Coś się w końcu ruszyło. Rada Społeczna Episkopatu zwraca uwagę na niebezpieczeństwo ograniczania polityki społecznej państwa do wymiaru transferów finansowych i przestrzega przed państwem opiekuńczym. Mamy powrót do nauczania Jana Pawła II i „Centesimus annus”.
Trudno jednak powiedzieć, że czas „narodowej pandemii” był „czasem narodowej solidarności, który w zdecydowanej większości wspólnie zdaliśmy.” Nie dopuszczono do głosu ludzi, którzy mieli odmienną ocenę sytuacji i inne rozwiązania do tych narzuconych przez rząd bez konsultacji ze społeczeństwem.
RSE mówi też o konieczności udoskonalenia służby zdrowia. Skoro polityka społeczna nie może polegać na przepływie transferów finansowych, to i służba zdrowia musi być uwolniona z tej partyjnej logiki. Najlepszym rozwiązaniem jest jej decentralizacja i daleko posunięta prywatyzacja.

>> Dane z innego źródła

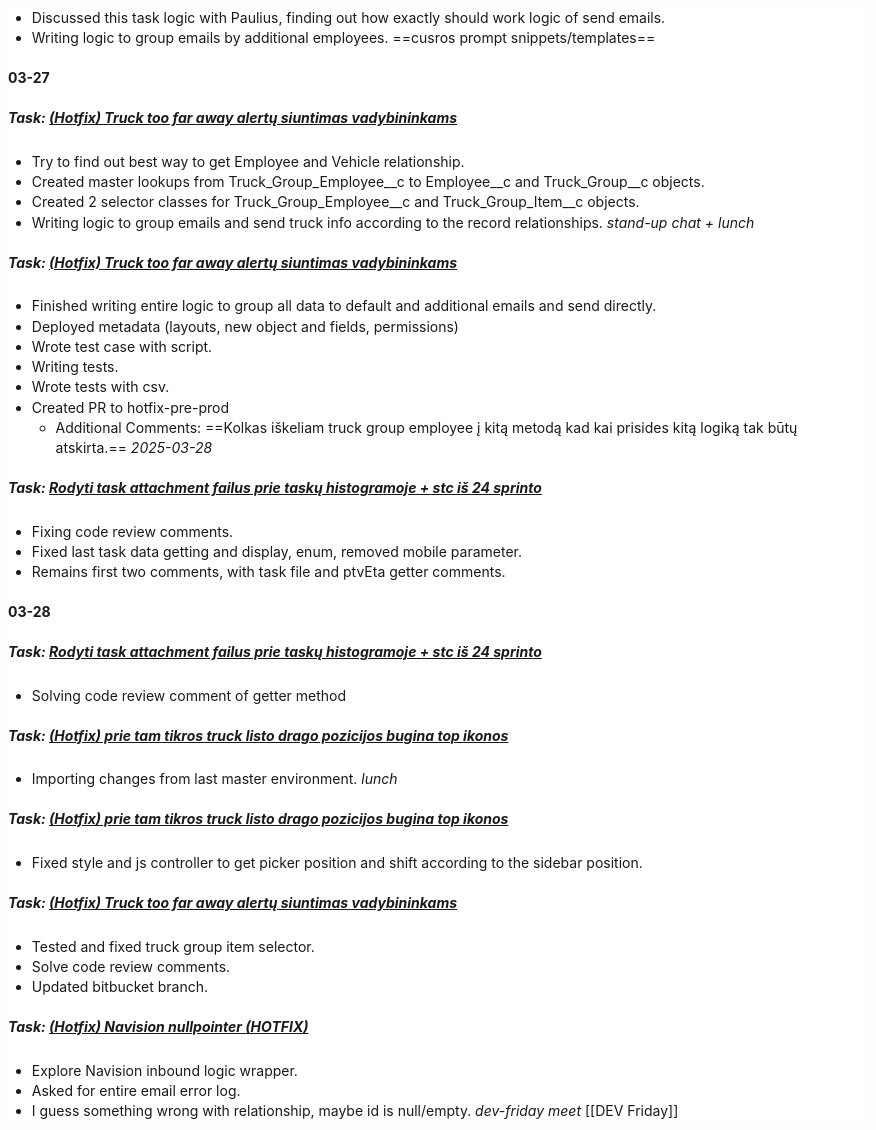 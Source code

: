 - Discussed this task logic with Paulius, finding out how exactly should work logic of send emails.
- Writing logic to group emails by additional employees.
==cusros prompt snippets/templates==
#### 03-27
##### Task: [(Hotfix) Truck too far away alertų siuntimas vadybininkams](https://bcline.lightning.force.com/lightning/r/a0NSZ00000DEyMb2AL/view "(Hotfix) Truck too far away alertų siuntimas vadybininkams")
- Try to find out best way to get Employee and Vehicle relationship.
- Created master lookups from Truck_Group_Employee__c to Employee__c and Truck_Group__c objects.
- Created 2 selector classes for Truck_Group_Employee__c and Truck_Group_Item__c objects.
- Writing logic to group emails and send truck info according to the record relationships.
*stand-up chat + lunch*
##### Task: [(Hotfix) Truck too far away alertų siuntimas vadybininkams](https://bcline.lightning.force.com/lightning/r/a0NSZ00000DEyMb2AL/view "(Hotfix) Truck too far away alertų siuntimas vadybininkams")
- Finished writing entire logic to group all data to default and additional emails and send directly.
- Deployed metadata (layouts, new object and fields, permissions)
- Wrote test case with script.
- Writing tests.
- Wrote tests with csv.
- Created PR to hotfix-pre-prod
	- Additional Comments: ==Kolkas iškeliam truck group employee į kitą metodą kad kai prisides kitą logiką tak būtų atskirta.== *2025-03-28*
##### Task: [Rodyti task attachment failus prie taskų histogramoje + stc iš 24 sprinto](https://bcline.lightning.force.com/lightning/r/a0NSZ000008e2T72AI/view)
- Fixing code review comments.
- Fixed last task data getting and display, enum, removed mobile parameter.
- Remains first two comments, with task file and ptvEta getter comments.
#### 03-28
##### Task: [Rodyti task attachment failus prie taskų histogramoje + stc iš 24 sprinto](https://bcline.lightning.force.com/lightning/r/a0NSZ000008e2T72AI/view)
- Solving code review comment of getter method
##### Task: [(Hotfix) prie tam tikros truck listo drago pozicijos bugina top ikonos](https://bcline.lightning.force.com/lightning/r/a0NSZ00000DIQfi2AH/view)
- Importing changes from last master environment.
*lunch*
##### Task: [(Hotfix) prie tam tikros truck listo drago pozicijos bugina top ikonos](https://bcline.lightning.force.com/lightning/r/a0NSZ00000DIQfi2AH/view)
- Fixed style and js controller to get picker position and shift according to the sidebar position.
##### Task: [(Hotfix) Truck too far away alertų siuntimas vadybininkams](https://bcline.lightning.force.com/lightning/r/a0NSZ00000DEyMb2AL/view)
- Tested and fixed truck group item selector.
- Solve code review comments.
- Updated bitbucket branch.
##### Task: [(Hotfix) Navision nullpointer (HOTFIX)](https://bcline.lightning.force.com/lightning/r/a0NSZ00000DICRR2A5/view)
- Explore Navision inbound logic wrapper.
- Asked for entire email error log.
- I guess something wrong with relationship, maybe id is null/empty.
*dev-friday meet* [[DEV Friday]]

RSE stwierdza, że realnym zagrożeniem jest „pokusa nadmiernego upaństwowienia sfery publicznej i zastępowania społecznej solidarności, odpowiedzialności i podmiotowości modelem tzw. ‘państwa opiekuńczego’”. Wszystko się zgadza, ale należy otwarcie powiedzieć, że solidarność, odpowiedzialność i podmiotowość są możliwe tylko tam, gdzie jest szacunek dla własności prywatnej, a rząd pozwala ludziom działać.